Cy3-direct eliminates false positives and enhances the resolution of comparative proteomics (a) Schematic of Cy3-direct method, compared to the biotin-SA method. (b) In-gel fluorescence scanning and SDS/PAGE detection of copper-catalyzed conjugation of Cy3-Alkyne to ANL-labeled proteins derived from the MetRS^L274G and C57BL/6 myoblast lysates (all cells were treated with ANL). (c) Representative images of BONCAT antibody arrays with Cy3-direct and biotin-SA methods. Less false positives (C57.B6) and higher signal detection (MetRS^L274G) are visible. (d) Heat map of the proteome that was resolved in multiple Cy3-direct and biotin-SA BONCAT antibody arrays demonstrate significant decrease in the false positives (MetRS^L274G vs. C57BL/6 myoblast treated with ANL), which is accompanied by the significant increase in the detection of the studied 308 proteins. N = 4–6, p < 0.05 MetRS^L274G versus C57BL/6. (e) Heat map of the proteome comparing application of SA-Cy3 before versus after hybridization of Cy3-clicked protein lysates to the arrays. SDS/PAGE, sodium dodecyl sulfate-polyacrylamide gel electrophoresis.

Primary myoblasts were derived from MetRS^L274G and C57BL/6 mice and all the cells were metabolically labeled with ANL in culture (4 days, 2 mM ANL). Protein lysates from these MetRS^L274G and the negative control, C57BL/6, myoblasts were clicked with either Cy3-Alkyne or biotin-Alkyne, as described in Materials and Methods section. The tagged proteome was resolved with in-gel fluorescence (Cy3-Alkyne click) or chemiluminescence (biotin-Alkyne click) and with BONCAT arrays (Fig. 4a schematically depicts this study).

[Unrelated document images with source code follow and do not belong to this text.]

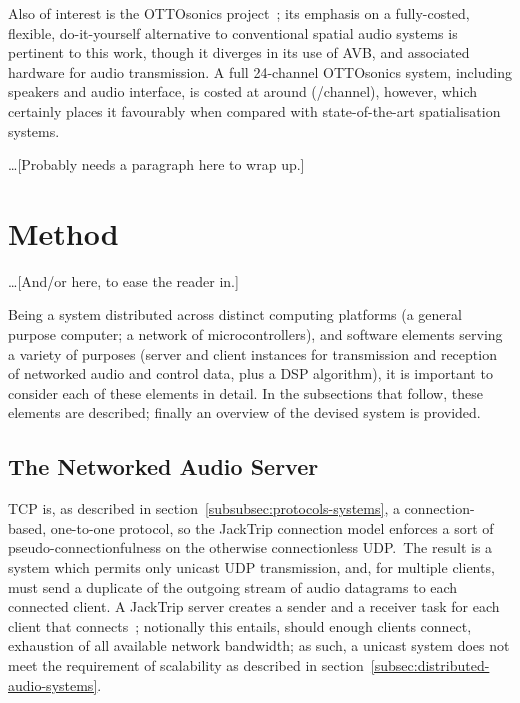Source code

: \documentclass[utf8]{FrontiersinHarvard}
\newcommand{\secref}[1]{section~\ref{#1}}
\begin{document}
    Also of interest is the OTTOsonics project~\citep{mitterhuber_ottosonics_2022};
    its emphasis on a fully-costed, flexible, do-it-yourself alternative to
    conventional spatial audio systems is pertinent to this work, though it diverges
    in its use of AVB, and associated hardware for audio transmission.
    A full 24-channel OTTOsonics system, including speakers and audio interface, is
    costed at around  (/channel), however, which
    certainly places it favourably when compared with state-of-the-art
    spatialisation systems.


    \dots [Probably needs a paragraph here to wrap up.]

    \section{Method}\label{sec:method}

    \dots [And/or here, to ease the reader in.]

    Being a system distributed across distinct computing platforms (a general
    purpose computer; a network of microcontrollers), and software elements
    serving a variety of purposes (server and client instances for transmission
    and reception of networked audio and control data, plus a DSP algorithm), it is
    important to consider each of these elements in detail.
    In the subsections that follow, these elements are described;
    finally an overview of the devised system is provided.

    \subsection{The Networked Audio Server}\label{subsec:the-networked-audio-server}

    TCP is, as described in \secref{subsubsec:protocols-systems}, a
    connection-based, one-to-one protocol, so the JackTrip connection model enforces
    a sort of pseudo-connectionfulness on the otherwise connectionless UDP.\
    The result is a system which permits only unicast UDP transmission, and, for
    multiple clients, must send a duplicate of the outgoing stream of audio
    datagrams to each connected client.
    A JackTrip server creates a sender and a receiver task for each client that
    connects~\citep{caceres_jacktrip_2010};
    notionally this entails, should enough clients connect, exhaustion of all
    available network bandwidth;
    as such, a unicast system does not meet the requirement of scalability as
    described in \secref{subsec:distributed-audio-systems}.
\end{document}
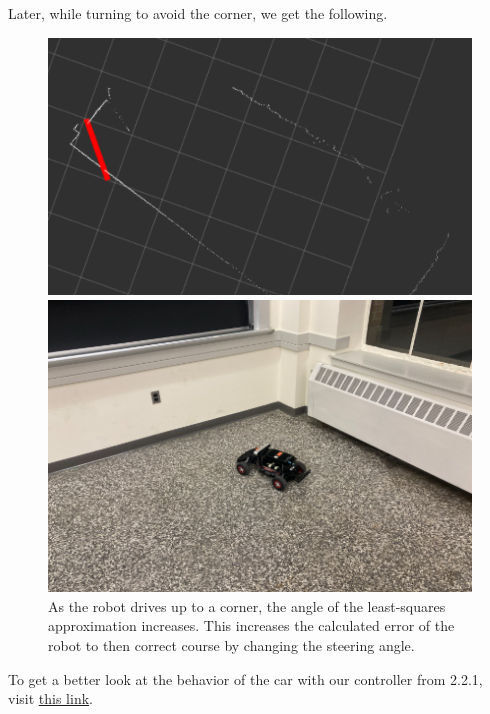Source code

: \documentclass{article}
\begin{document}
Later, while turning to avoid the corner, we get the following.

\begin{figure}[!h]
   \begin{minipage}{0.53\textwidth}
     \centering
     \includegraphics[width=1.0\linewidth]{scan_turn_rviz.png}
   \end{minipage}
   \begin{minipage}{0.47\textwidth}
     \centering
     \includegraphics[width=1.0\linewidth]{scan_turn_car.png}
   \end{minipage}
   \caption{As the robot drives up to a corner, the angle of the least-squares approximation increases. This increases the calculated error of the robot to then correct course by changing the steering angle.}
\end{figure}

To get a better look at the behavior of the car with our controller from 2.2.1, visit \href{https://drive.google.com/file/d/1FpQVgkOg14kKm138I-bZFko9YBxphWZr/view?usp=drive_link}{this link}.
\end{document}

Cy3-Direct robustly detected the azido-labeled proteins with low-to-no background, when comparing MetRS^L274G cell lysate to the negative control, for example, C57/B6 cell lysate, after identical administration of ANL to all the cells (Fig. 4b). The nonspecific bands and other background noise that are typical for the biotin-based Click westerns and are present in the biotin-SA Chemiluminescence blotting were eliminated with the Cy3-Direct (Fig. 4b).^{2,4,11,34
–36} Similar results were seen for the AHA labeling system (Supplementary Fig. S5).

Next, we compared the Cy3-Direct and biotin-SA in multiple independent experiments that culminated with the BONCAT antibody arrays (Figs. 4c, d). These studies demonstrated that in BONCAT arrays, Cy3-Direct resolves ninefold more proteins than the biotin-SA (Fig. 4c, d). This much improved resolution was simultaneous with the greatly diminished false positives (Fig. 4c, d; Supplementary Fig. S6).

Specifically, 197 proteins were resolved by the Cy3-Direct BONCAT arrays, compared to only 18 by the biotin-SA BONCAT arrays. Thirty-five false positives (C57/B6+ANL proteins) were detected with the biotin-SA BONCAT arrays, compared to four false positives in the Cy3-Direct method.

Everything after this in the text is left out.